Les défis d’un scrutin contesté
Si la Commission électorale nationale indépendante (CENI) a salué un déroulement « globalement satisfaisant», les retards dans l’annonce des résultats et les accusations de fraude ébranlent la crédibilité du processus. La répartition exacte des sièges reste floue, et les résultats des élections municipales ne sont toujours pas disponibles. Le Tchad se retrouve une fois de plus dans un entre-deux démocratique, où le processus électoral semble davantage destiné à légitimer un pouvoir déjà solidement ancré qu’à offrir une réelle pluralité politique.
Le MPS consolide ainsi son emprise sur l’Assemblée nationale, reléguant les autres partis à des rôles symboliques. Parmi eux, le Rassemblement national des démocrates tchadiens-Le Réveil (RNDT) d’Albert Pahimi Padacké obtient 11 sièges, tandis que les autres formations restent morcelées, incapables de peser face à la machine politique du parti au pouvoir.

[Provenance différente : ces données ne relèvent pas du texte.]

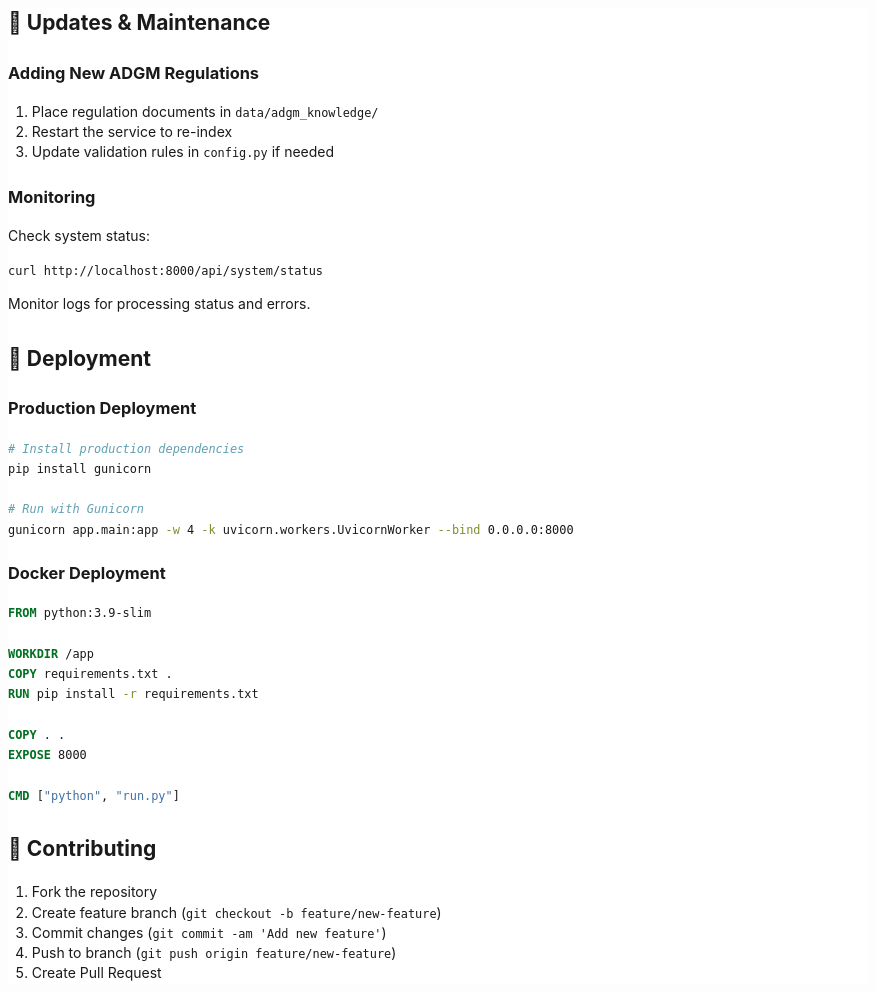 ## 🔄 Updates & Maintenance

### Adding New ADGM Regulations

1. Place regulation documents in `data/adgm_knowledge/`
2. Restart the service to re-index
3. Update validation rules in `config.py` if needed

### Monitoring

Check system status:
```bash
curl http://localhost:8000/api/system/status
```

Monitor logs for processing status and errors.

## 🚀 Deployment

### Production Deployment

```bash
# Install production dependencies
pip install gunicorn

# Run with Gunicorn
gunicorn app.main:app -w 4 -k uvicorn.workers.UvicornWorker --bind 0.0.0.0:8000
```

### Docker Deployment

```dockerfile
FROM python:3.9-slim

WORKDIR /app
COPY requirements.txt .
RUN pip install -r requirements.txt

COPY . .
EXPOSE 8000

CMD ["python", "run.py"]
```

## 🤝 Contributing

1. Fork the repository
2. Create feature branch (`git checkout -b feature/new-feature`)
3. Commit changes (`git commit -am 'Add new feature'`)
4. Push to branch (`git push origin feature/new-feature`)
5. Create Pull Request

Un contexte régional et international sous tension
Cette élection intervient dans un Tchad confronté à des défis multiples. Sur le plan sécuritaire, les attaques de Boko Haram continuent d’exercer une pression constante, tandis que la région sahélienne s’enlise dans une instabilité chronique. Politiquement, le pays cherche à naviguer entre les influences internationales, notamment la France, et une volonté croissante de réaffirmer sa souveraineté.

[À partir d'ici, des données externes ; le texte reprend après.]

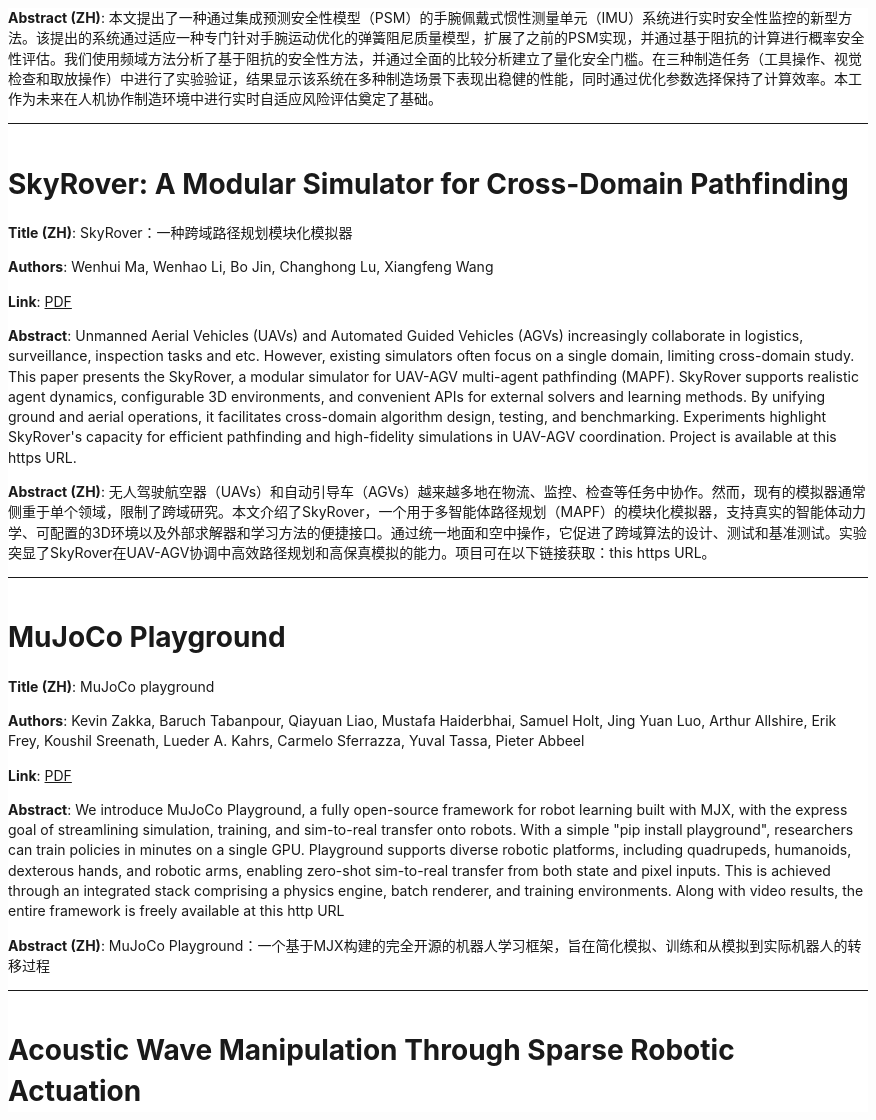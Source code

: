 **Abstract (ZH)**: 本文提出了一种通过集成预测安全性模型（PSM）的手腕佩戴式惯性测量单元（IMU）系统进行实时安全性监控的新型方法。该提出的系统通过适应一种专门针对手腕运动优化的弹簧阻尼质量模型，扩展了之前的PSM实现，并通过基于阻抗的计算进行概率安全性评估。我们使用频域方法分析了基于阻抗的安全性方法，并通过全面的比较分析建立了量化安全门槛。在三种制造任务（工具操作、视觉检查和取放操作）中进行了实验验证，结果显示该系统在多种制造场景下表现出稳健的性能，同时通过优化参数选择保持了计算效率。本工作为未来在人机协作制造环境中进行实时自适应风险评估奠定了基础。 

---
# SkyRover: A Modular Simulator for Cross-Domain Pathfinding 

**Title (ZH)**: SkyRover：一种跨域路径规划模块化模拟器 

**Authors**: Wenhui Ma, Wenhao Li, Bo Jin, Changhong Lu, Xiangfeng Wang  

**Link**: [PDF](https://arxiv.org/pdf/2502.08969)  

**Abstract**: Unmanned Aerial Vehicles (UAVs) and Automated Guided Vehicles (AGVs) increasingly collaborate in logistics, surveillance, inspection tasks and etc. However, existing simulators often focus on a single domain, limiting cross-domain study. This paper presents the SkyRover, a modular simulator for UAV-AGV multi-agent pathfinding (MAPF). SkyRover supports realistic agent dynamics, configurable 3D environments, and convenient APIs for external solvers and learning methods. By unifying ground and aerial operations, it facilitates cross-domain algorithm design, testing, and benchmarking. Experiments highlight SkyRover's capacity for efficient pathfinding and high-fidelity simulations in UAV-AGV coordination. Project is available at this https URL. 

**Abstract (ZH)**: 无人驾驶航空器（UAVs）和自动引导车（AGVs）越来越多地在物流、监控、检查等任务中协作。然而，现有的模拟器通常侧重于单个领域，限制了跨域研究。本文介绍了SkyRover，一个用于多智能体路径规划（MAPF）的模块化模拟器，支持真实的智能体动力学、可配置的3D环境以及外部求解器和学习方法的便捷接口。通过统一地面和空中操作，它促进了跨域算法的设计、测试和基准测试。实验突显了SkyRover在UAV-AGV协调中高效路径规划和高保真模拟的能力。项目可在以下链接获取：this https URL。 

---
# MuJoCo Playground 

**Title (ZH)**: MuJoCo playground 

**Authors**: Kevin Zakka, Baruch Tabanpour, Qiayuan Liao, Mustafa Haiderbhai, Samuel Holt, Jing Yuan Luo, Arthur Allshire, Erik Frey, Koushil Sreenath, Lueder A. Kahrs, Carmelo Sferrazza, Yuval Tassa, Pieter Abbeel  

**Link**: [PDF](https://arxiv.org/pdf/2502.08844)  

**Abstract**: We introduce MuJoCo Playground, a fully open-source framework for robot learning built with MJX, with the express goal of streamlining simulation, training, and sim-to-real transfer onto robots. With a simple "pip install playground", researchers can train policies in minutes on a single GPU. Playground supports diverse robotic platforms, including quadrupeds, humanoids, dexterous hands, and robotic arms, enabling zero-shot sim-to-real transfer from both state and pixel inputs. This is achieved through an integrated stack comprising a physics engine, batch renderer, and training environments. Along with video results, the entire framework is freely available at this http URL 

**Abstract (ZH)**: MuJoCo Playground：一个基于MJX构建的完全开源的机器人学习框架，旨在简化模拟、训练和从模拟到实际机器人的转移过程 

---
# Acoustic Wave Manipulation Through Sparse Robotic Actuation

Le retrait récent du Tchad de l’accord de coopération militaire avec Paris marque un tournant. À l’instar du Mali, du Burkina Faso et du Niger, le pays adopte une posture plus assertive, rejetant l’héritage postcolonial pour redéfinir ses alliances. Pourtant, ce choix soulève des questions : comment le Tchad gérera-t-il la menace terroriste sans le soutien logistique et militaire français ? Et quelles nouvelles alliances émergeront dans ce contexte ?
Entre transition et autoritarisme : quel avenir pour le Tchad ?
Mahamat Idriss Déby Itno, arrivé au pouvoir en 2021 après la mort de son père, Idriss Déby Itno, s’était engagé à mener une transition démocratique. Mais cette transition semble s’être transformée en consolidation autoritaire. Ces élections législatives, bien qu’essentielles pour doter le pays d’une nouvelle Assemblée nationale, apparaissent comme un exercice contrôlé visant à conforter le pouvoir en place.
La posture du MPS, qualifiant le boycott de l’opposition de « stratégie destructrice », souligne une incapacité à engager un dialogue inclusif. Pourtant, sans une opposition crédible et un véritable pluralisme, la stabilité politique reste fragile. Le spectre des contestations post-électorales plane, d’autant que le code électoral tchadien permet encore de contester les résultats définitifs, attendus le 3 février.
Une démocratie en trompe-l’œil
Le Tchad est à la croisée des chemins. Si les élections du 29 décembre 2024 ont offert un vernis de légitimité démocratique, elles n’ont pas dissipé les profondes fractures politiques et sociales qui traversent le pays. Entre un pouvoir consolidé, une opposition marginalisée et des défis sécuritaires persistants, l’avenir du Tchad repose sur une question clé : le pays choisira-t-il de renforcer ses institutions démocratiques ou continuera-t-il à évoluer sous le joug d’un autoritarisme masqué ?
Dans un monde où l’Afrique cherche de plus en plus à définir son propre destin, l’expérience tchadienne illustre une leçon cruciale : sans inclusion et transparence, la quête de souveraineté risque de se heurter à ses propres contradictions.